> _STUDY MATERIAL_
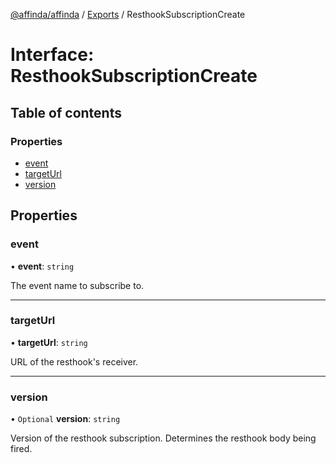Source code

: [@affinda/affinda](../README.md) / [Exports](../modules.md) / ResthookSubscriptionCreate

# Interface: ResthookSubscriptionCreate

## Table of contents

### Properties

- [event](ResthookSubscriptionCreate.md#event)
- [targetUrl](ResthookSubscriptionCreate.md#targeturl)
- [version](ResthookSubscriptionCreate.md#version)

## Properties

### event

• **event**: `string`

The event name to subscribe to.

___

### targetUrl

• **targetUrl**: `string`

URL of the resthook's receiver.

___

### version

• `Optional` **version**: `string`

Version of the resthook subscription. Determines the resthook body being fired.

> _ACTIVITY_
Copy out the entries verbatim and leave the images out.

> _RESULT BELOW_
Source code

: [@affinda/affinda](../README.md) / [Exports](../modules.md) / ResthookSubscriptionCreate

# Interface: ResthookSubscriptionCreate

## Table of contents

### Properties

- [event](ResthookSubscriptionCreate.md#event)
- [targetUrl](ResthookSubscriptionCreate.md#targeturl)
- [version](ResthookSubscriptionCreate.md#version)

## Properties

### event

• **event**: `string`

The event name to subscribe to.

___

### targetUrl

• **targetUrl**: `string`

URL of the resthook's receiver.

___

### version

• `Optional` **version**: `string`

Version of the resthook subscription. Determines the resthook body being fired.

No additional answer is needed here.